### Excerpted data
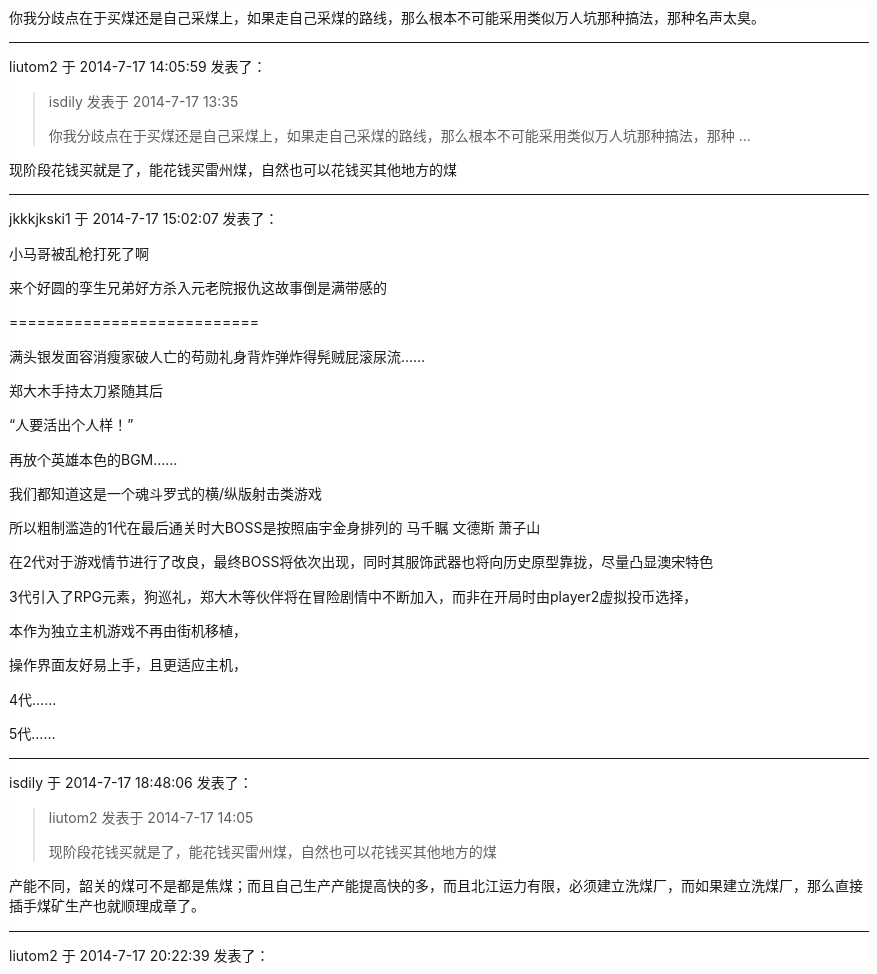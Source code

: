 

你我分歧点在于买煤还是自己采煤上，如果走自己采煤的路线，那么根本不可能采用类似万人坑那种搞法，那种名声太臭。

---------

liutom2 于 2014-7-17 14:05:59 发表了：

> isdily 发表于 2014-7-17 13:35
> 
> 你我分歧点在于买煤还是自己采煤上，如果走自己采煤的路线，那么根本不可能采用类似万人坑那种搞法，那种 ...



现阶段花钱买就是了，能花钱买雷州煤，自然也可以花钱买其他地方的煤

---------

jkkkjkski1 于 2014-7-17 15:02:07 发表了：

小马哥被乱枪打死了啊

来个好圆的孪生兄弟好方杀入元老院报仇这故事倒是满带感的

===========================

满头银发面容消瘦家破人亡的苟勋礼身背炸弹炸得髡贼屁滚尿流……

郑大木手持太刀紧随其后

“人要活出个人样！”

再放个英雄本色的BGM……

我们都知道这是一个魂斗罗式的横/纵版射击类游戏

所以粗制滥造的1代在最后通关时大BOSS是按照庙宇金身排列的 马千瞩 文德斯 萧子山

在2代对于游戏情节进行了改良，最终BOSS将依次出现，同时其服饰武器也将向历史原型靠拢，尽量凸显澳宋特色

3代引入了RPG元素，狗巡礼，郑大木等伙伴将在冒险剧情中不断加入，而非在开局时由player2虚拟投币选择，

本作为独立主机游戏不再由街机移植，

操作界面友好易上手，且更适应主机，

4代……

5代……

---------

isdily 于 2014-7-17 18:48:06 发表了：

> liutom2 发表于 2014-7-17 14:05
> 
> 现阶段花钱买就是了，能花钱买雷州煤，自然也可以花钱买其他地方的煤



产能不同，韶关的煤可不是都是焦煤；而且自己生产产能提高快的多，而且北江运力有限，必须建立洗煤厂，而如果建立洗煤厂，那么直接插手煤矿生产也就顺理成章了。

---------

liutom2 于 2014-7-17 20:22:39 发表了：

### Your task
Starting from the first line of the listing above, write out every line exactly through the one containing "我们都知道这是一个魂斗罗式的横/纵版射击类游戏", and drop the pictures.

### Solved problem
Source code

: 

你我分歧点在于买煤还是自己采煤上，如果走自己采煤的路线，那么根本不可能采用类似万人坑那种搞法，那种名声太臭。

---------

liutom2 于 2014-7-17 14:05:59 发表了：

> isdily 发表于 2014-7-17 13:35
> 
> 你我分歧点在于买煤还是自己采煤上，如果走自己采煤的路线，那么根本不可能采用类似万人坑那种搞法，那种 ...



现阶段花钱买就是了，能花钱买雷州煤，自然也可以花钱买其他地方的煤

---------

jkkkjkski1 于 2014-7-17 15:02:07 发表了：

小马哥被乱枪打死了啊

来个好圆的孪生兄弟好方杀入元老院报仇这故事倒是满带感的

===========================

满头银发面容消瘦家破人亡的苟勋礼身背炸弹炸得髡贼屁滚尿流……

郑大木手持太刀紧随其后

“人要活出个人样！”

再放个英雄本色的BGM……

我们都知道这是一个魂斗罗式的横/纵版射击类游戏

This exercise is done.